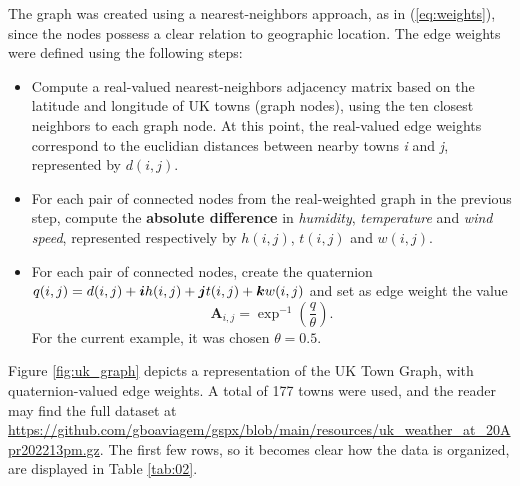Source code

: The graph was created using a nearest-neighbors approach, as in (\ref{eq:weights}), since the nodes possess a clear relation to geographic location. The edge weights were defined using the following steps:
\begin{itemize}[noitemsep]
\item Compute a real-valued nearest-neighbors adjacency matrix based on the latitude and longitude of UK towns (graph nodes), using the ten closest neighbors to each graph node. At this point, the real-valued edge weights correspond to the euclidian distances between nearby towns \textit{i} and \textit{j}, represented by ${d}(i, j)$.
\item For each pair of connected nodes from the real-weighted graph in the previous step, compute the \textbf{absolute difference} in \textit{humidity}, \textit{temperature} and \textit{wind speed}, represented respectively by ${h}(i, j)$, ${t}(i, j)$ and ${w}(i, j)$.
\item For each pair of connected nodes, create the quaternion $q(i, j) = {d}(i, j) + \boldsymbol{i} {h}(i, j) + \boldsymbol{j} {t}(i, j) + \boldsymbol{k} {w}(i, j)$ and set as edge weight the value
\begin{equation}
\mathbf{A}_{i, j} = \exp^{-1} \left(\frac{q}{\theta} \right).
\end{equation}
For the current example, it was chosen $\theta = 0.5$.
\end{itemize}
Figure \ref{fig:uk_graph} depicts a representation of the UK Town Graph, with quaternion-valued edge weights. A total of 177 towns were used, and the reader may find the full dataset at \url{https://github.com/gboaviagem/gspx/blob/main/resources/uk_weather_at_20Apr202213pm.gz}. The first few rows, so it becomes clear how the data is organized, are displayed in Table \ref{tab:02}.


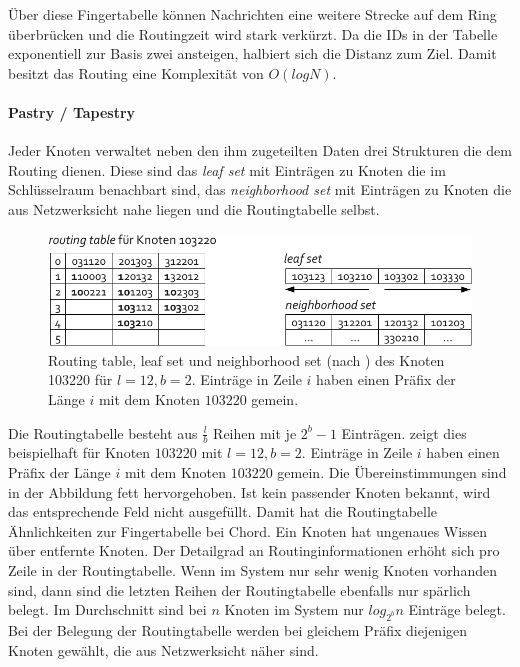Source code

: Über diese Fingertabelle können Nachrichten eine weitere Strecke auf dem Ring überbrücken und die Routingzeit wird stark verkürzt. Da die IDs in der Tabelle exponentiell zur Basis zwei ansteigen, halbiert sich die Distanz zum Ziel. Damit besitzt das Routing eine Komplexität von $O(log N)$.

\paragraph{Pastry / Tapestry}
Jeder Knoten verwaltet neben den ihm zugeteilten Daten drei Strukturen die dem Routing dienen. Diese sind das \emph{leaf set} mit Einträgen zu Knoten die im Schlüsselraum benachbart sind, das \emph{neighborhood set} mit Einträgen zu Knoten die aus Netzwerksicht nahe liegen und die Routingtabelle selbst.

\begin{figure}[htbp]
\centering
\includegraphics{grafics/pastry_routing_table.pdf}
\caption{Routing table, leaf set und neighborhood set (nach \cite{Goetz2005}) des Knoten 103220 für $l=12, b=2$. Einträge in Zeile $i$ haben einen Präfix der Länge $i$ mit dem Knoten $103220$ gemein.}
\label{fig:pastry_routing_table}
\end{figure}

Die Routingtabelle besteht aus $\frac{l}{b}$ Reihen mit je $2^b -1$ Einträgen.  zeigt dies beispielhaft für Knoten $103220$ mit $l=12, b=2$. Einträge in Zeile $i$ haben einen Präfix der Länge $i$ mit dem Knoten $103220$ gemein. Die Übereinstimmungen sind in der Abbildung fett hervorgehoben. Ist kein passender Knoten bekannt, wird das entsprechende Feld nicht ausgefüllt. Damit hat die Routingtabelle Ähnlichkeiten zur Fingertabelle bei Chord. Ein Knoten hat ungenaues Wissen über entfernte Knoten. Der Detailgrad an Routinginformationen erhöht sich pro Zeile in der Routingtabelle. Wenn im System nur sehr wenig Knoten vorhanden sind, dann sind die letzten Reihen der Routingtabelle ebenfalls nur spärlich belegt. Im Durchschnitt sind bei $n$ Knoten im System nur $log_{2^b} n$ Einträge belegt.\\
Bei der Belegung der Routingtabelle werden bei gleichem Präfix diejenigen Knoten gewählt, die aus Netzwerksicht näher sind.

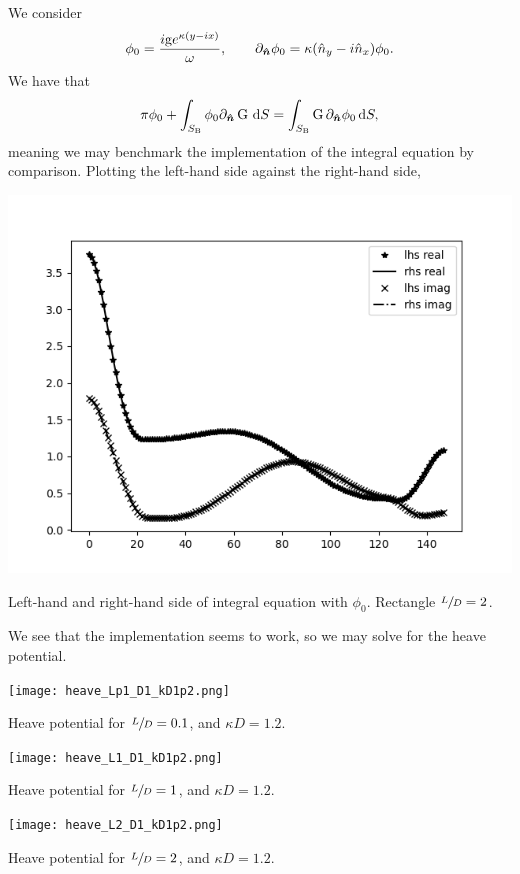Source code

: We consider
\[
    \phi_0 = \frac{i \mathrm{g} e^{\kappa(y-ix)}}{\omega}, \qquad \partial_{\bm{\hat{n}}}\phi_0 = \kappa ( \hat{n}_y - i \hat{n}_x ) \phi_0.
\]
We have that
\[
    \pi \phi_0 + \int_{S_{\mathrm{B}}} \phi_0 \partial_{\bm{\hat{n}}} \operatorname{G} \,\mathrm{d} S = \int_{S_{\mathrm{B}}} \operatorname{G} \partial_{\bm{\hat{n}}} \phi_0 \,\mathrm{d} S,
\]
meaning we may benchmark the implementation of the integral equation by comparison.
Plotting the left-hand side against the right-hand side,
\begin{Figure}
    \centering
    \captionsetup{type = figure}
    \includegraphics[width = \textwidth]{phi0_L2_D1_kD1point2.png}
    \caption{Left-hand and right-hand side of integral equation with $\phi_0$. Rectangle $\sfrac{L}{D} = 2$.}
\end{Figure}
\noindent We see that the implementation seems to work, so we may solve for the heave potential.
\begin{Figure}
    \centering
    \captionsetup{type = figure}
    \texttt{[image: heave\_Lp1\_D1\_kD1p2.png]}
    \caption{Heave potential for $\sfrac{L}{D} = 0.1$, and $\kappa D = 1.2$.}
\end{Figure}
\begin{Figure}
    \centering
    \captionsetup{type = figure}
    \texttt{[image: heave\_L1\_D1\_kD1p2.png]}
    \caption{Heave potential for $\sfrac{L}{D} = 1$, and $\kappa D = 1.2$.}
\end{Figure}
\begin{Figure}
    \centering
    \captionsetup{type = figure}
    \texttt{[image: heave\_L2\_D1\_kD1p2.png]}
    \caption{Heave potential for $\sfrac{L}{D} = 2$, and $\kappa D = 1.2$.}
\end{Figure}
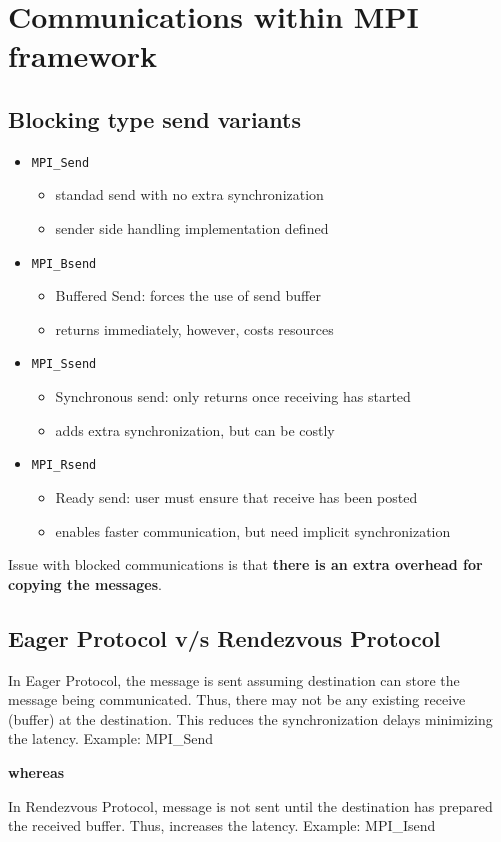 \documentclass[12pt, a4paper]{report}
\begin{document}
\section{Communications within MPI framework}
\subsection{Blocking type send variants}
\begin{itemize}
\item \verb$MPI_Send$
    \begin{itemize}
        \item standad send with no extra synchronization
        \item sender side handling implementation defined
    \end{itemize}
\item \verb$MPI_Bsend$
    \begin{itemize}
        \item Buffered Send: forces the use of send buffer
        \item returns immediately, however, costs resources
    \end{itemize}
\item \verb$MPI_Ssend$
    \begin{itemize}
        \item Synchronous send: only returns once receiving has started
        \item adds extra synchronization, but can be costly
    \end{itemize}
\item \verb$MPI_Rsend$
    \begin{itemize}
        \item Ready send: user must ensure that receive has been posted
        \item enables faster communication, but need implicit synchronization
    \end{itemize}
\end{itemize}
Issue with blocked communications is that {\bfseries{there is an extra overhead for copying the messages}}.

\subsection{Eager Protocol v/s Rendezvous Protocol}
In Eager Protocol, the message is sent assuming destination can store the message being communicated. Thus, there may not
be any existing receive (buffer) at the destination. This reduces the synchronization delays minimizing the latency. Example:
MPI\_Send
\begin{center}
    {\bfseries whereas}
\end{center}
In Rendezvous Protocol, message is not sent until the destination has prepared the received buffer. Thus, increases the 
latency. Example: MPI\_Isend
\end{document}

> Work required:
Each line from the beginning of the entries up to and including the one containing "Compute a real-valued" must be restated exactly. Pictures are to be left out.

> Solution to this task:
Source code

: The graph was created using a nearest-neighbors approach, as in (\ref{eq:weights}), since the nodes possess a clear relation to geographic location. The edge weights were defined using the following steps:
\begin{itemize}[noitemsep]
\item Compute a real-valued nearest-neighbors adjacency matrix based on the latitude and longitude of UK towns (graph nodes), using the ten closest neighbors to each graph node. At this point, the real-valued edge weights correspond to the euclidian distances between nearby towns \textit{i} and \textit{j}, represented by ${d}(i, j)$.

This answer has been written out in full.